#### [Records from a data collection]
· · ·

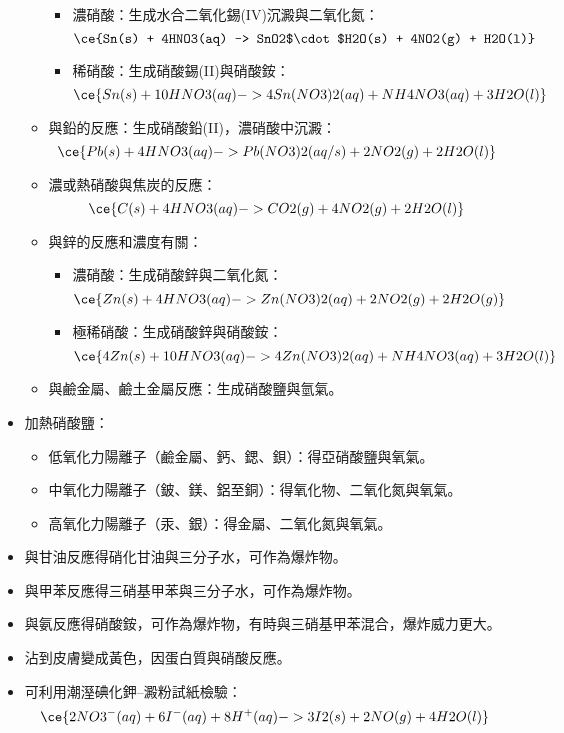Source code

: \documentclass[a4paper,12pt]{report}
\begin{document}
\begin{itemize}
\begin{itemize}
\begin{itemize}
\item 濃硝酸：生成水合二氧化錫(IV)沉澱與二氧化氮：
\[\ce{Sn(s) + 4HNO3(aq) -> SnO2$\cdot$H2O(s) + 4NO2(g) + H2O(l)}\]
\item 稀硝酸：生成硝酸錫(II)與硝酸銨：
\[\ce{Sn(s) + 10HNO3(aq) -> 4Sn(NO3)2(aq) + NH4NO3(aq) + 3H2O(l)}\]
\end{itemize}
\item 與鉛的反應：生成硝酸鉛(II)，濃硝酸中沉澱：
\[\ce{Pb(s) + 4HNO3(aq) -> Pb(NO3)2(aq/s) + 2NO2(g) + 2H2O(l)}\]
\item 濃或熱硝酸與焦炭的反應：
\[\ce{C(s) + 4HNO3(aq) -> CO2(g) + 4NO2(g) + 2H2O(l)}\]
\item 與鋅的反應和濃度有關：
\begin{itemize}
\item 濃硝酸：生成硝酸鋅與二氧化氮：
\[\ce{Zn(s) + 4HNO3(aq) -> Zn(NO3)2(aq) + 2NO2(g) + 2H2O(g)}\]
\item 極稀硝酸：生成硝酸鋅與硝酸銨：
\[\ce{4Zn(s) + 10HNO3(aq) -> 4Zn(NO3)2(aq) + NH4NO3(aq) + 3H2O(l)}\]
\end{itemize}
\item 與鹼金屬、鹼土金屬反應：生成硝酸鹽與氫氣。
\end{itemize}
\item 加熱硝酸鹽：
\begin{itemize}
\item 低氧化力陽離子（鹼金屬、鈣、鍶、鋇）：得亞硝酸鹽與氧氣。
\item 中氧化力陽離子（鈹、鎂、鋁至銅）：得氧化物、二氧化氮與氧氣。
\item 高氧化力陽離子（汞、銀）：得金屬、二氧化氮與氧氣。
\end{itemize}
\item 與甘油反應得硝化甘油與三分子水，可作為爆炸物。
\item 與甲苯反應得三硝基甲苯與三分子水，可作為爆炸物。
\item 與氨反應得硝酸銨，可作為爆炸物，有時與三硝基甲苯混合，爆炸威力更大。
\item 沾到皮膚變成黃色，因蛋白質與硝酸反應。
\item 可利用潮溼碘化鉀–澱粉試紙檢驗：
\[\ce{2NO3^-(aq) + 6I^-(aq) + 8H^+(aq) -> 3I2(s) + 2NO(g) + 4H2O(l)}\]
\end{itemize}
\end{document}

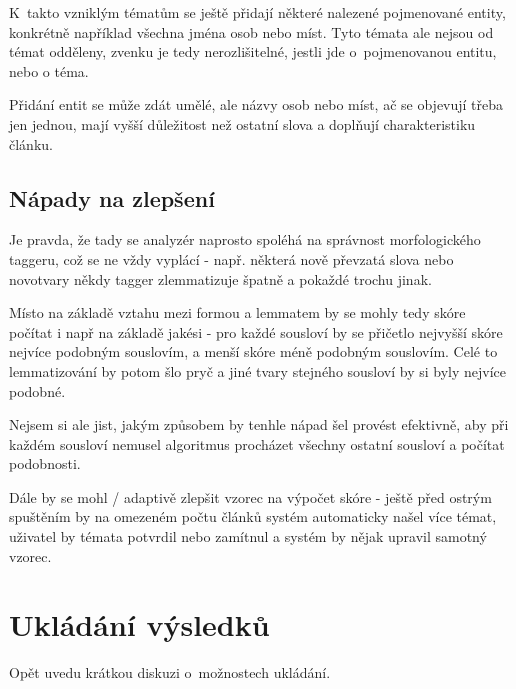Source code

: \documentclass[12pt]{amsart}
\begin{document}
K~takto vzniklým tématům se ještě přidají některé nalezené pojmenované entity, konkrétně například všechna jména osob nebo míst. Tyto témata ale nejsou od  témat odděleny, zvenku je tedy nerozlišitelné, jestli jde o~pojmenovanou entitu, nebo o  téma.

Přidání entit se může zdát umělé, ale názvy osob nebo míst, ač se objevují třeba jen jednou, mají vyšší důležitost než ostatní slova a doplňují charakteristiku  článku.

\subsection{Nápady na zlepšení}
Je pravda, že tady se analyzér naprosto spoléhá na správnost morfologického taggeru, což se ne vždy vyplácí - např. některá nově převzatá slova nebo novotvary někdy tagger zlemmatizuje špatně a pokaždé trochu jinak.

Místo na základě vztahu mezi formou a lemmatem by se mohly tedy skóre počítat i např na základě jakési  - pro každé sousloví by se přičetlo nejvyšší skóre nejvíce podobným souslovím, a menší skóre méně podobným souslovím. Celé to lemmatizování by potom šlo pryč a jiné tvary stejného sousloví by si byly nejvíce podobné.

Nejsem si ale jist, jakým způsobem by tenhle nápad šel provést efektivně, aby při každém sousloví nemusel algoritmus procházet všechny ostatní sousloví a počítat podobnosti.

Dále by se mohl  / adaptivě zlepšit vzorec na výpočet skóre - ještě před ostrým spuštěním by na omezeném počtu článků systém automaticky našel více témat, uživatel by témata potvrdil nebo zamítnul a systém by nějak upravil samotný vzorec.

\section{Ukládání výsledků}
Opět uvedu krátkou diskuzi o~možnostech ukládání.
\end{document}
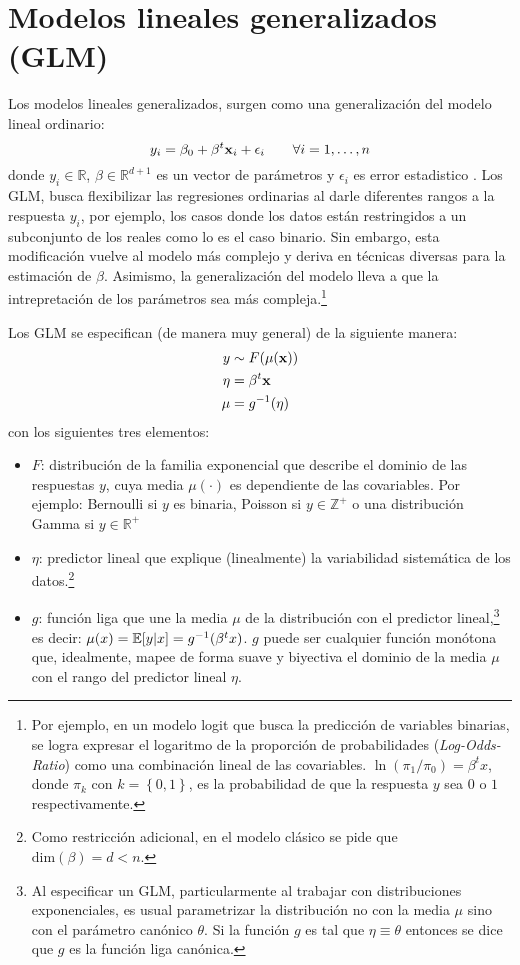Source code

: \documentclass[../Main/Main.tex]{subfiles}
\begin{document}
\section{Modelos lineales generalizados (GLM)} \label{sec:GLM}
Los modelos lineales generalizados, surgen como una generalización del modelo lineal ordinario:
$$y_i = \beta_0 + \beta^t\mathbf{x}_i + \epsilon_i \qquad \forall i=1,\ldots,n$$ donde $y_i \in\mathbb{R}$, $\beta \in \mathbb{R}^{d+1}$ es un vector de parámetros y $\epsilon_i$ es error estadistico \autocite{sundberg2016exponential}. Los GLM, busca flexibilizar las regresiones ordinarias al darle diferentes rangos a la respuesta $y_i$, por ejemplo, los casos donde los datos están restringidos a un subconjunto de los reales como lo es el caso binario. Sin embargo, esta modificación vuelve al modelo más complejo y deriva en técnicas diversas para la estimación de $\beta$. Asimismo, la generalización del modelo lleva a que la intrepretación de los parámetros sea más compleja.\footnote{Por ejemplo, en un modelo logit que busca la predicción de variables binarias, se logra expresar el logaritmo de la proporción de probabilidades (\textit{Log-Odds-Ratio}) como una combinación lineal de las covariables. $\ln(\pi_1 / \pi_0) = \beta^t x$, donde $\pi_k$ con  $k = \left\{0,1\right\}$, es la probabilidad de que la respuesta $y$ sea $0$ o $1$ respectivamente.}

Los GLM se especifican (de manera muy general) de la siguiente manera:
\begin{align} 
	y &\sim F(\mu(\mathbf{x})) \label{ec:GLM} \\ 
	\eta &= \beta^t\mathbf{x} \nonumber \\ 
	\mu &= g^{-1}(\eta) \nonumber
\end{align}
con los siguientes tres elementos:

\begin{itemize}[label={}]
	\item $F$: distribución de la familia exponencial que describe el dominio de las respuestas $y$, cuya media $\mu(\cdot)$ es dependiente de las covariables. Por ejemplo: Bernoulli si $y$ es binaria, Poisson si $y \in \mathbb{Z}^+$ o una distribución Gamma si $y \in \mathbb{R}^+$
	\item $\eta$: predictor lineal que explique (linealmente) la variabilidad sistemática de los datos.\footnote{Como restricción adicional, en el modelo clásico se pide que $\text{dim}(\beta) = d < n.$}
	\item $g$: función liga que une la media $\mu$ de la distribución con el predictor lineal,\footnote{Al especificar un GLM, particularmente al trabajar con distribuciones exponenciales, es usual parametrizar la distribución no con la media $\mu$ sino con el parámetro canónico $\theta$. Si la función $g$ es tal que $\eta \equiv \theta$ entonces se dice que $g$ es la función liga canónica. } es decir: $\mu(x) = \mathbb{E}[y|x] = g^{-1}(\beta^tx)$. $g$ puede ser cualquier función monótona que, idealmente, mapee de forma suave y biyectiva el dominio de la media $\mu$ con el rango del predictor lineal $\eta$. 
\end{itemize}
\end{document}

· · ·

#### [What to work on]
Repeat the records verbatim, excluding pictures.

#### [Written response]
Source code

: \documentclass[a4paper,12pt]{report}
\begin{document}
\begin{itemize}
\begin{itemize}
\begin{itemize}
\item 濃硝酸：生成水合二氧化錫(IV)沉澱與二氧化氮：
\[\ce{Sn(s) + 4HNO3(aq) -> SnO2$\cdot$H2O(s) + 4NO2(g) + H2O(l)}\]
\item 稀硝酸：生成硝酸錫(II)與硝酸銨：
\[\ce{Sn(s) + 10HNO3(aq) -> 4Sn(NO3)2(aq) + NH4NO3(aq) + 3H2O(l)}\]
\end{itemize}
\item 與鉛的反應：生成硝酸鉛(II)，濃硝酸中沉澱：
\[\ce{Pb(s) + 4HNO3(aq) -> Pb(NO3)2(aq/s) + 2NO2(g) + 2H2O(l)}\]
\item 濃或熱硝酸與焦炭的反應：
\[\ce{C(s) + 4HNO3(aq) -> CO2(g) + 4NO2(g) + 2H2O(l)}\]
\item 與鋅的反應和濃度有關：
\begin{itemize}
\item 濃硝酸：生成硝酸鋅與二氧化氮：
\[\ce{Zn(s) + 4HNO3(aq) -> Zn(NO3)2(aq) + 2NO2(g) + 2H2O(g)}\]
\item 極稀硝酸：生成硝酸鋅與硝酸銨：
\[\ce{4Zn(s) + 10HNO3(aq) -> 4Zn(NO3)2(aq) + NH4NO3(aq) + 3H2O(l)}\]
\end{itemize}
\item 與鹼金屬、鹼土金屬反應：生成硝酸鹽與氫氣。
\end{itemize}
\item 加熱硝酸鹽：
\begin{itemize}
\item 低氧化力陽離子（鹼金屬、鈣、鍶、鋇）：得亞硝酸鹽與氧氣。
\item 中氧化力陽離子（鈹、鎂、鋁至銅）：得氧化物、二氧化氮與氧氣。
\item 高氧化力陽離子（汞、銀）：得金屬、二氧化氮與氧氣。
\end{itemize}
\item 與甘油反應得硝化甘油與三分子水，可作為爆炸物。
\item 與甲苯反應得三硝基甲苯與三分子水，可作為爆炸物。
\item 與氨反應得硝酸銨，可作為爆炸物，有時與三硝基甲苯混合，爆炸威力更大。
\item 沾到皮膚變成黃色，因蛋白質與硝酸反應。
\item 可利用潮溼碘化鉀–澱粉試紙檢驗：
\[\ce{2NO3^-(aq) + 6I^-(aq) + 8H^+(aq) -> 3I2(s) + 2NO(g) + 4H2O(l)}\]
\end{itemize}
\end{document}

Source code

: \documentclass[12pt]{amsart}
\begin{document}
K~takto vzniklým tématům se ještě přidají některé nalezené pojmenované entity, konkrétně například všechna jména osob nebo míst. Tyto témata ale nejsou od  témat odděleny, zvenku je tedy nerozlišitelné, jestli jde o~pojmenovanou entitu, nebo o  téma.

Přidání entit se může zdát umělé, ale názvy osob nebo míst, ač se objevují třeba jen jednou, mají vyšší důležitost než ostatní slova a doplňují charakteristiku  článku.

\subsection{Nápady na zlepšení}
Je pravda, že tady se analyzér naprosto spoléhá na správnost morfologického taggeru, což se ne vždy vyplácí - např. některá nově převzatá slova nebo novotvary někdy tagger zlemmatizuje špatně a pokaždé trochu jinak.

Místo na základě vztahu mezi formou a lemmatem by se mohly tedy skóre počítat i např na základě jakési  - pro každé sousloví by se přičetlo nejvyšší skóre nejvíce podobným souslovím, a menší skóre méně podobným souslovím. Celé to lemmatizování by potom šlo pryč a jiné tvary stejného sousloví by si byly nejvíce podobné.

Nejsem si ale jist, jakým způsobem by tenhle nápad šel provést efektivně, aby při každém sousloví nemusel algoritmus procházet všechny ostatní sousloví a počítat podobnosti.

Dále by se mohl  / adaptivě zlepšit vzorec na výpočet skóre - ještě před ostrým spuštěním by na omezeném počtu článků systém automaticky našel více témat, uživatel by témata potvrdil nebo zamítnul a systém by nějak upravil samotný vzorec.

\section{Ukládání výsledků}
Opět uvedu krátkou diskuzi o~možnostech ukládání.
\end{document}
Source code

: \documentclass[../Main/Main.tex]{subfiles}
\begin{document}
\section{Modelos lineales generalizados (GLM)} \label{sec:GLM}
Los modelos lineales generalizados, surgen como una generalización del modelo lineal ordinario:
$$y_i = \beta_0 + \beta^t\mathbf{x}_i + \epsilon_i \qquad \forall i=1,\ldots,n$$ donde $y_i \in\mathbb{R}$, $\beta \in \mathbb{R}^{d+1}$ es un vector de parámetros y $\epsilon_i$ es error estadistico \autocite{sundberg2016exponential}. Los GLM, busca flexibilizar las regresiones ordinarias al darle diferentes rangos a la respuesta $y_i$, por ejemplo, los casos donde los datos están restringidos a un subconjunto de los reales como lo es el caso binario. Sin embargo, esta modificación vuelve al modelo más complejo y deriva en técnicas diversas para la estimación de $\beta$. Asimismo, la generalización del modelo lleva a que la intrepretación de los parámetros sea más compleja.\footnote{Por ejemplo, en un modelo logit que busca la predicción de variables binarias, se logra expresar el logaritmo de la proporción de probabilidades (\textit{Log-Odds-Ratio}) como una combinación lineal de las covariables. $\ln(\pi_1 / \pi_0) = \beta^t x$, donde $\pi_k$ con  $k = \left\{0,1\right\}$, es la probabilidad de que la respuesta $y$ sea $0$ o $1$ respectivamente.}

Los GLM se especifican (de manera muy general) de la siguiente manera:
\begin{align} 
	y &\sim F(\mu(\mathbf{x})) \label{ec:GLM} \\ 
	\eta &= \beta^t\mathbf{x} \nonumber \\ 
	\mu &= g^{-1}(\eta) \nonumber
\end{align}
con los siguientes tres elementos:

\begin{itemize}[label={}]
	\item $F$: distribución de la familia exponencial que describe el dominio de las respuestas $y$, cuya media $\mu(\cdot)$ es dependiente de las covariables. Por ejemplo: Bernoulli si $y$ es binaria, Poisson si $y \in \mathbb{Z}^+$ o una distribución Gamma si $y \in \mathbb{R}^+$
	\item $\eta$: predictor lineal que explique (linealmente) la variabilidad sistemática de los datos.\footnote{Como restricción adicional, en el modelo clásico se pide que $\text{dim}(\beta) = d < n.$}
	\item $g$: función liga que une la media $\mu$ de la distribución con el predictor lineal,\footnote{Al especificar un GLM, particularmente al trabajar con distribuciones exponenciales, es usual parametrizar la distribución no con la media $\mu$ sino con el parámetro canónico $\theta$. Si la función $g$ es tal que $\eta \equiv \theta$ entonces se dice que $g$ es la función liga canónica. } es decir: $\mu(x) = \mathbb{E}[y|x] = g^{-1}(\beta^tx)$. $g$ puede ser cualquier función monótona que, idealmente, mapee de forma suave y biyectiva el dominio de la media $\mu$ con el rango del predictor lineal $\eta$. 
\end{itemize}
\end{document}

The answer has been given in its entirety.